Em 2013, depois de uma passagem pela Roménia, chega a Portugal e assenta arraiais em Foz Côa.
Faz pela vida, trabalha numa estufa agrícola, tem um novo companheiro e nasce o segundo filho. Eugénia, entretanto, cria laços aqui e faz amigos. Perdeu o contacto com o pai: passados cinco anos, mal o recorda. Mas este nunca desistira da filha.
O rapto
Cinco anos depois da saída da Turquia, o destino da criança está de novo em jogo. São 8h15 quando Eugénia é deixada pela mãe em frente à escola primária. De seguida, a mulher apanha uma boleia e segue para o trabalho.
Num dia normal, a miúda teria apenas de percorrer cerca de 100 metros para se juntar aos colegas. A essa hora, José Monteiro, gerente de uma estação de serviço à beirinha da escola, acabara de chegar. Dá pelo carro, cinza escuro, de matrícula espanhola, estacionado no local – e lá dentro um casal desconhecido.
Numa fração de segundo, quando está a abrir os portões do seu estabelecimento, os gritos de uma criança travam-lhe o gesto: «Ouvi-a gritar e vi um homem e uma mulher com a criança ao colo a atravessar a passadeira e a metê-la no banco traseiro da viatura». E, apesar de terem arrancado a grande velocidade, entrando na rotunda em sentido contrário, José Monteiro não deu mais importância ao assunto: «Pensei que era uma miúda a fazer birra porque não queria ir para as aulas. Só no outro dia, com as notícias do rapto, é que percebi. Eles tinham aquilo muito bem organizado».
A constatação do rapto
Sempre a acelerar e com o mapa da zona bem estudado, Aydin passa a fronteira de Vilar Formoso pouco depois. Às 13h30 já está no aeroporto de Madrid a comprar os bilhetes para Istambul.
Quando Iulia regressa a casa, pelas 17h30, e não encontra a filha, já a menina levantara voo. Estava ainda longe de imaginar o que acontecera: «Saí da Turquia sem dar conhecimento ao pai e nunca pensei que ele nos viesse a descobrir».
Depois de correr as casas das amigas da menina, consegue contactar o diretor da escola e recebe a informação de que a filha não tinha ido às aulas. Na sua cabeça correm os pensamentos mais macabros sobre o destino da filha e apresenta queixa na GNR. Só ao final do dia é que a PJ é informada – mas era tarde demais.
Ainda nessa noite, após ouvir Iulia e José Monteiro (o gerente da estação de serviço que assistira à entrada da menina no carro com matrícula espanhola), a PJ está na pista certa.
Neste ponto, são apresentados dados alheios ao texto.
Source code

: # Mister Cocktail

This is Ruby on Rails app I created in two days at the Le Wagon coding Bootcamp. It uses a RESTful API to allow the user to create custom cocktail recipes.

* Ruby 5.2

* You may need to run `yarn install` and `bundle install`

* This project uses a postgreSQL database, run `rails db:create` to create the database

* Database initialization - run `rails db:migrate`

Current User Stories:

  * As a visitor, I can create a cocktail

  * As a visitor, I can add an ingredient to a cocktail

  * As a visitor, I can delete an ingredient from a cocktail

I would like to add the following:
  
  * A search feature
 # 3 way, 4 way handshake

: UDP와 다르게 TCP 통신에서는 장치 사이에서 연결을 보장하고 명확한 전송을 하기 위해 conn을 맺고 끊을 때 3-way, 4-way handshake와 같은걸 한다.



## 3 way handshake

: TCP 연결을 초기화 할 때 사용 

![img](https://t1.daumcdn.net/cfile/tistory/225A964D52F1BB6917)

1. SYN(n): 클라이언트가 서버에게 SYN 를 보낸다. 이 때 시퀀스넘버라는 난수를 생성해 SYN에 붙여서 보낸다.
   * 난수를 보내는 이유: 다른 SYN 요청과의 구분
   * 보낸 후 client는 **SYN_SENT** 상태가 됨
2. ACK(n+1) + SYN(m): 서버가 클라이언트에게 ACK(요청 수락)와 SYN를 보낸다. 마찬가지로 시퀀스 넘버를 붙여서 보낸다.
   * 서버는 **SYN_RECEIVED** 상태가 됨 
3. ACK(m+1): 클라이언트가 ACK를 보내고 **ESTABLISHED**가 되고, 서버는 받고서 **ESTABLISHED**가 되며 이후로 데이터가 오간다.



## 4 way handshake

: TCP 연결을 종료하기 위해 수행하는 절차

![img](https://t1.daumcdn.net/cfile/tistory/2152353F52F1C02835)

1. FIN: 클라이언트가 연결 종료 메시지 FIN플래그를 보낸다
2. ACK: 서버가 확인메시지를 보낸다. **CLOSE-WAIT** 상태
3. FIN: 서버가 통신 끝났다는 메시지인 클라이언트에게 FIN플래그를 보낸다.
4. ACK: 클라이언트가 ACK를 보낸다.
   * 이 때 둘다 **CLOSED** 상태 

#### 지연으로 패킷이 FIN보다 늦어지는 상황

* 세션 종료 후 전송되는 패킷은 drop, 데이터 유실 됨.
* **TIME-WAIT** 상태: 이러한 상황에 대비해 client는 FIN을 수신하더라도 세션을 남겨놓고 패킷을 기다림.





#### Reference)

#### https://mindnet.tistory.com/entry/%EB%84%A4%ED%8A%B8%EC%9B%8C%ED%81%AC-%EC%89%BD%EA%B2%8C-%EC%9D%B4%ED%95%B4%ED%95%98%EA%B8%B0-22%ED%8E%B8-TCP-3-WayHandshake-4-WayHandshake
É Iulia quem acaba por se entregar: ao ser interrogada, perguntam-lhe pela identidade do pai da menina e, sem se dar conta, a mulher dá o nome de Aydin, que fora apagado da documentação oficial. Mas, sendo assim, o homem não pode ser acusado em Portugal de qualquer tipo de crime, pois não existe nenhum acordo ou decisão judicial válida que impeçam o pai de estar com a filha.
Iulia, entretanto, parece não ter entendido ainda que se encurralou: «Eu não fugi da Turquia. Abandonei o país porque ele me maltratava.» E o pai sabia? Ora, à pergunta lógica, acaba por assumir num português mastigado que foi ela, afinal, a autora do rapto: «Não, não lhe pedi o consentimento.»
A PJ rapidamente reconstituiu os passos do homem. Com os congéneres espanhóis, encontram a sua assinatura no aluguer do Opel Corsa, e o horário do voo que levou a criança de regresso à Turquia. Como estará agora Eugénia? Alguém pensou nisso?